RANKIN, JOHN, naval officer; fl. 1741–48.
In the spring of 1741 John Rankin was appointed lieutenant on the sloop Furnace (commander Christopher Middleton), which was bound on a voyage to Hudson Bay to find the northwest passage. Rankin headed three of the four boat expeditions that explored Wager Bay in July 1742. When the Furnace returned to England that autumn Arthur Dobbs, one of the chief advocates of a search for the elusive northerly route, provoked a controversy by accusing Middleton of concealing evidence that the entrance to the passage lay in the Wager. Having investigated that inlet, Rankin became a central figure in the dispute. At hearings before the admiralty in May 1743 he joined two other members of the Furnace’s crew, Edward Thompson and John Wigate, in testifying against Middleton.

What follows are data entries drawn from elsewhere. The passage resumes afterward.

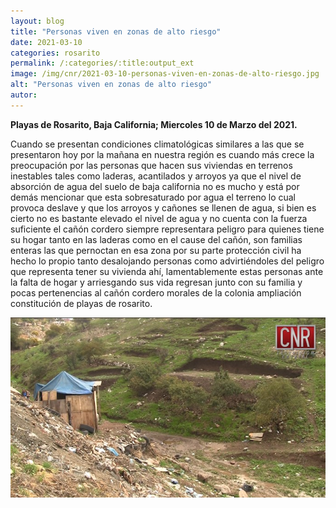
 ```yaml
---
layout: blog
title: "Personas viven en zonas de alto riesgo"
date: 2021-03-10
categories: rosarito
permalink: /:categories/:title:output_ext
image: /img/cnr/2021-03-10-personas-viven-en-zonas-de-alto-riesgo.jpg
alt: "Personas viven en zonas de alto riesgo"
autor:
---
```


**Playas de Rosarito, Baja California; Miercoles 10 de Marzo del 2021.** 

Cuando se presentan condiciones climatológicas similares a las que se presentaron hoy por la mañana en nuestra región es cuando más crece la preocupación por las personas que hacen sus viviendas en terrenos inestables tales como laderas, acantilados y arroyos ya que el nivel de absorción de agua del suelo de baja california no es mucho y está por demás mencionar que esta sobresaturado por agua el terreno lo cual provoca deslave y que los arroyos y cañones se llenen de agua, si bien es cierto no es bastante elevado el nivel de agua y no cuenta con la fuerza suficiente el cañón cordero siempre representara peligro para quienes tiene su hogar tanto en las laderas como en el cause del cañón, son familias enteras las que pernoctan en esa zona por su parte protección civil ha hecho lo propio tanto desalojando personas como advirtiéndoles del peligro que representa tener su vivienda ahí, lamentablemente estas personas ante la falta de hogar y arriesgando sus vida regresan junto con su familia y pocas pertenencias al cañón cordero morales de la colonia ampliación constitución de playas de rosarito.

<div id="carouselExampleSlidesOnly" class="carousel slide" data-ride="carousel">
  <div class="carousel-inner">
    <div class="carousel-item active">
       <img class="d-block w-100" src="/img/cnr/2021-03-10-personas-viven-en-zonas-de-alto-riesgo.jpg" loading="lazy"  alt="Personas viven en zonas de alto riesgo">
    </div>
  </div>
</div>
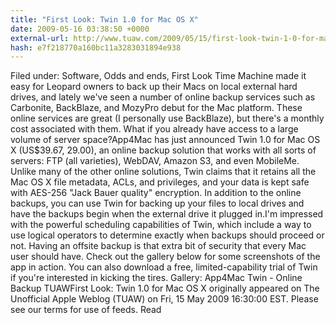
 ```yaml
---
title: "First Look: Twin 1.0 for Mac OS X"
date: 2009-05-16 03:38:50 +0000
external-url: http://www.tuaw.com/2009/05/15/first-look-twin-1-0-for-mac-os-x/
hash: e7f218770a160bc11a3283031894e938
---
```


Filed under: Software, Odds and ends, First Look
Time Machine made it easy for Leopard owners to back up their Macs on local external hard drives, and lately we've seen a number of online backup services such as Carbonite, BackBlaze, and MozyPro debut for the Mac platform. These online services are great (I personally use BackBlaze), but there's a monthly cost associated with them. What if you already have access to a large volume of server space?App4Mac has just announced Twin 1.0 for Mac OS X (US$39.67, 29.00), an online backup solution that works with all sorts of servers: FTP (all varieties), WebDAV, Amazon S3, and even MobileMe. Unlike many of the other online solutions, Twin claims that it retains all the Mac OS X file metadata, ACLs, and privileges, and your data is kept safe with AES-256 "Jack Bauer quality" encryption. In addition to the online backups, you can use Twin for backing up your files to local drives and have the backups begin when the external drive it plugged in.I'm impressed with the powerful scheduling capabilities of Twin, which include a way to use logical operators to determine exactly when backups should proceed or not. Having an offsite backup is that extra bit of security that every Mac user should have. Check out the gallery below for some screenshots of the app in action. You can also download a free, limited-capability trial of Twin if you're interested in kicking the tires. 
Gallery: App4Mac Twin - Online Backup
TUAWFirst Look: Twin 1.0 for Mac OS X originally appeared on The Unofficial Apple Weblog (TUAW) on Fri, 15 May 2009 16:30:00 EST.  Please see our terms for use of feeds.
Read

A scrutiny of the available evidence does not inspire confidence in Rankin’s veracity. His log of the boat expeditions in the Wager refers to it only as a river, and contains no mention of the flood tide coming through it from the west upon which Dobbs laid such stress. A report signed by him after the final exploration stated that he had turned back when he sighted “a great Run or Fall of Water” about a league distant. Equally damaging is evidence of Rankin’s attitude after his return to England but before Dobbs had attacked Middleton’s findings. This includes a letter of 12 Feb. 1742/43 to Middleton which concludes, “I shall for Ever Think My Self bound to pray for your good health, and prosperity, If Ever it should be in my pour to Serve you by Night or day, I shall allways Think my self in Duty bound to do it.” Middleton’s own journal – soon alleged by Dobbs to be a forgery – was signed by Rankin on 19 April 1743 as being “a true Coppy from the Original Logbook kept on Board his Majestys Sloop Furnace.”

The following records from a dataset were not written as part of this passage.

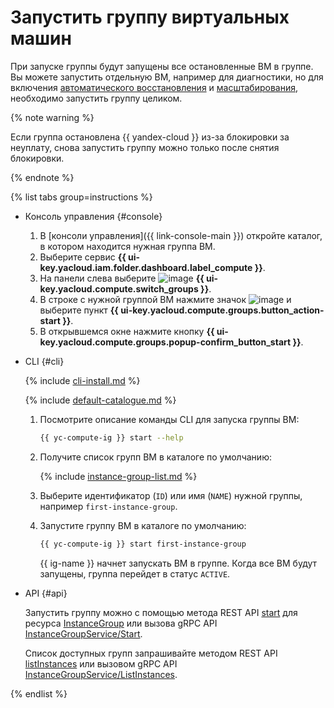 # Запустить группу виртуальных машин

При запуске группы будут запущены все остановленные ВМ в группе. Вы можете запустить отдельную ВМ, например для диагностики, но для включения [автоматического восстановления](../../concepts/instance-groups/autohealing.md) и [масштабирования](../../concepts/instance-groups/scale.md), необходимо запустить группу целиком.

{% note warning %}

Если группа остановлена {{ yandex-cloud }} из-за блокировки за неуплату, снова запустить группу можно только после снятия блокировки.

{% endnote %}

{% list tabs group=instructions %}

- Консоль управления {#console}

  1. В [консоли управления]({{ link-console-main }}) откройте каталог, в котором находится нужная группа ВМ.
  1. Выберите сервис **{{ ui-key.yacloud.iam.folder.dashboard.label_compute }}**.
  1. На панели слева выберите ![image](../../../_assets/compute/vm-group-pic.svg) **{{ ui-key.yacloud.compute.switch_groups }}**.
  1. В строке с нужной группой ВМ нажмите значок ![image](../../../_assets/horizontal-ellipsis.svg) и выберите пункт **{{ ui-key.yacloud.compute.groups.button_action-start }}**.
  1. В открывшемся окне нажмите кнопку **{{ ui-key.yacloud.compute.groups.popup-confirm_button_start }}**.

- CLI {#cli}

  {% include [cli-install.md](../../../_includes/cli-install.md) %}

  {% include [default-catalogue.md](../../../_includes/default-catalogue.md) %}

  1. Посмотрите описание команды CLI для запуска группы ВМ:

     ```bash
     {{ yc-compute-ig }} start --help
     ```

  1. Получите список групп ВМ в каталоге по умолчанию:

     {% include [instance-group-list.md](../../../_includes/instance-groups/instance-group-list.md) %}

  1. Выберите идентификатор (`ID`) или имя (`NAME`) нужной группы, например `first-instance-group`.
  1. Запустите группу ВМ в каталоге по умолчанию:

     ```bash
     {{ yc-compute-ig }} start first-instance-group
     ```

     {{ ig-name }} начнет запускать ВМ в группе. Когда все ВМ будут запущены, группа перейдет в статус `ACTIVE`.

- API {#api}

  Запустить группу можно с помощью метода REST API [start](../../api-ref/InstanceGroup/start.md) для ресурса [InstanceGroup](../../api-ref/InstanceGroup/index.md) или вызова gRPC API [InstanceGroupService/Start](../../api-ref/grpc/instance_group_service.md#Start).

  Список доступных групп запрашивайте методом REST API [listInstances](../../api-ref/InstanceGroup/listInstances.md) или вызовом gRPC API [InstanceGroupService/ListInstances](../../api-ref/grpc/instance_group_service.md#ListInstances).

{% endlist %}
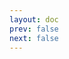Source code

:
 ```yaml
---
layout: doc
prev: false
next: false
---
```


<CustomItemBox :item="{
  name: '烤肉',
  icon: '/wiki/item/cooked_meat.png',
  type: '料理',
  description: '',
  params: {
    stack: 1,
    durability: -1 
  },
  obtain: {
    found: [],
    npc: [],
    shop: [],
    gardening: []
  }
}" />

Rankin continued in the navy and at the end of the War of the Austrian Succession in 1748 was placed on the half-pay list. The name Rankin Inlet, given by Middleton to an opening on the west coast of Hudson Bay explored by Rankin in the summer of 1742, is an ill-deserved memorial to an officer whose mendacity helped to wreck the career of his former commander.
[Rankin’s log of the Furnace is at the National Maritime Museum (Greenwich, Eng.), Adm. L/F 109. His letter to Middleton of February 1743 is in PRO, Adm. 1/2099; his testifying signature is on the first page of Middleton’s log in PRO, Adm. 51/379, pt.i. The part Rankin played in the attack on Middleton is outlined in the various books written at the time of the controversy, notably Christopher Middleton, A vindication of the conduct of Captain Christopher Middleton . . . (London, 1743), and Arthur Dobbs, Remarks upon Middleton’s defence. The Middleton voyage is examined in Williams, British search for the northwest passage. g.w.]